[Collection entries]
● ● ● ● ●
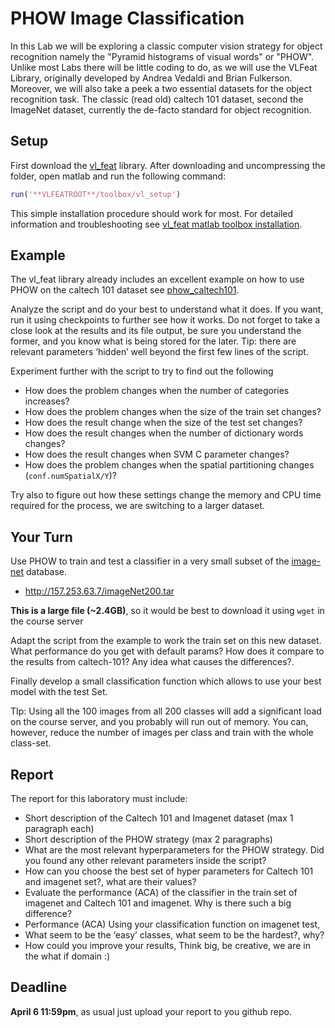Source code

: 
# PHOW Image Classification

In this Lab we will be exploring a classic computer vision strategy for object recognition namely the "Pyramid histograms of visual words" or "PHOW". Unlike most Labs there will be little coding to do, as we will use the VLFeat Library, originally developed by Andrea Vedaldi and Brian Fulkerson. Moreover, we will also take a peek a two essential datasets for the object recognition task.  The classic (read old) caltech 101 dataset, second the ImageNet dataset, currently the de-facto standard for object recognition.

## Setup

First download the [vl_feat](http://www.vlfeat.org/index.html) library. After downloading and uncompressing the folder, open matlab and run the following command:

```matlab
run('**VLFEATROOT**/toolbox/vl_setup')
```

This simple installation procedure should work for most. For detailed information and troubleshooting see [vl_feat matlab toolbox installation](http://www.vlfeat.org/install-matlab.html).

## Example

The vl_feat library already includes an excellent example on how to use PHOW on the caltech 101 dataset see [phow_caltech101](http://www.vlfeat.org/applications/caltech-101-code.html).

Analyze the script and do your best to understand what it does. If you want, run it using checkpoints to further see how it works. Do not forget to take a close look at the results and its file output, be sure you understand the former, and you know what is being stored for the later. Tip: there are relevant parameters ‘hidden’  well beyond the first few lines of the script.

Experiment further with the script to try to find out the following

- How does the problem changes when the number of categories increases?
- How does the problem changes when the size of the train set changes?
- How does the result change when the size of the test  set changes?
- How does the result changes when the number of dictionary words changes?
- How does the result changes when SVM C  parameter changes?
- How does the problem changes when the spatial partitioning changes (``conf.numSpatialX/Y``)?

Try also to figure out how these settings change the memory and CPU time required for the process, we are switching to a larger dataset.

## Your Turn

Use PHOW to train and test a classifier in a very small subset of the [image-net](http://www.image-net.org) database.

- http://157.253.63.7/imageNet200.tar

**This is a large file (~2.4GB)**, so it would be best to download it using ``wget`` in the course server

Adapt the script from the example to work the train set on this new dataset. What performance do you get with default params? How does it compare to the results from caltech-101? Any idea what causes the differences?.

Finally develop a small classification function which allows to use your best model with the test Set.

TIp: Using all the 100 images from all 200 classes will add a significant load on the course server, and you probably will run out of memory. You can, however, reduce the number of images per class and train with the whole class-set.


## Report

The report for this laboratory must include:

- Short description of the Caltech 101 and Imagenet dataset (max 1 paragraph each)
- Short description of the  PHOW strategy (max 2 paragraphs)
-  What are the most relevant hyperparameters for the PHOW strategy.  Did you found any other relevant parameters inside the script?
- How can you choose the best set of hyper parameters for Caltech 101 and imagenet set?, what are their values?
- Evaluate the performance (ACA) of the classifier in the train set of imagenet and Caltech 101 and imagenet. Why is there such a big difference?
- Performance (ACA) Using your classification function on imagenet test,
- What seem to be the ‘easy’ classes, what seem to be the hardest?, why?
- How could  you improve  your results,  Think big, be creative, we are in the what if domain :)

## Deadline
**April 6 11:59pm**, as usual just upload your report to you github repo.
● ● ● ● ●
Task prompt - No picture belongs in the answer; the rest of the records must be repeated exactly.

Answer area -
Source code

: 
# PHOW Image Classification

In this Lab we will be exploring a classic computer vision strategy for object recognition namely the "Pyramid histograms of visual words" or "PHOW". Unlike most Labs there will be little coding to do, as we will use the VLFeat Library, originally developed by Andrea Vedaldi and Brian Fulkerson. Moreover, we will also take a peek a two essential datasets for the object recognition task.  The classic (read old) caltech 101 dataset, second the ImageNet dataset, currently the de-facto standard for object recognition.

## Setup

First download the [vl_feat](http://www.vlfeat.org/index.html) library. After downloading and uncompressing the folder, open matlab and run the following command:

```matlab
run('**VLFEATROOT**/toolbox/vl_setup')
```

This simple installation procedure should work for most. For detailed information and troubleshooting see [vl_feat matlab toolbox installation](http://www.vlfeat.org/install-matlab.html).

## Example

The vl_feat library already includes an excellent example on how to use PHOW on the caltech 101 dataset see [phow_caltech101](http://www.vlfeat.org/applications/caltech-101-code.html).

Analyze the script and do your best to understand what it does. If you want, run it using checkpoints to further see how it works. Do not forget to take a close look at the results and its file output, be sure you understand the former, and you know what is being stored for the later. Tip: there are relevant parameters ‘hidden’  well beyond the first few lines of the script.

Experiment further with the script to try to find out the following

- How does the problem changes when the number of categories increases?
- How does the problem changes when the size of the train set changes?
- How does the result change when the size of the test  set changes?
- How does the result changes when the number of dictionary words changes?
- How does the result changes when SVM C  parameter changes?
- How does the problem changes when the spatial partitioning changes (``conf.numSpatialX/Y``)?

Try also to figure out how these settings change the memory and CPU time required for the process, we are switching to a larger dataset.

## Your Turn

Use PHOW to train and test a classifier in a very small subset of the [image-net](http://www.image-net.org) database.

- http://157.253.63.7/imageNet200.tar

**This is a large file (~2.4GB)**, so it would be best to download it using ``wget`` in the course server

Adapt the script from the example to work the train set on this new dataset. What performance do you get with default params? How does it compare to the results from caltech-101? Any idea what causes the differences?.

Finally develop a small classification function which allows to use your best model with the test Set.

TIp: Using all the 100 images from all 200 classes will add a significant load on the course server, and you probably will run out of memory. You can, however, reduce the number of images per class and train with the whole class-set.


## Report

The report for this laboratory must include:

- Short description of the Caltech 101 and Imagenet dataset (max 1 paragraph each)
- Short description of the  PHOW strategy (max 2 paragraphs)
-  What are the most relevant hyperparameters for the PHOW strategy.  Did you found any other relevant parameters inside the script?
- How can you choose the best set of hyper parameters for Caltech 101 and imagenet set?, what are their values?
- Evaluate the performance (ACA) of the classifier in the train set of imagenet and Caltech 101 and imagenet. Why is there such a big difference?
- Performance (ACA) Using your classification function on imagenet test,
- What seem to be the ‘easy’ classes, what seem to be the hardest?, why?
- How could  you improve  your results,  Think big, be creative, we are in the what if domain :)

## Deadline
**April 6 11:59pm**, as usual just upload your report to you github repo.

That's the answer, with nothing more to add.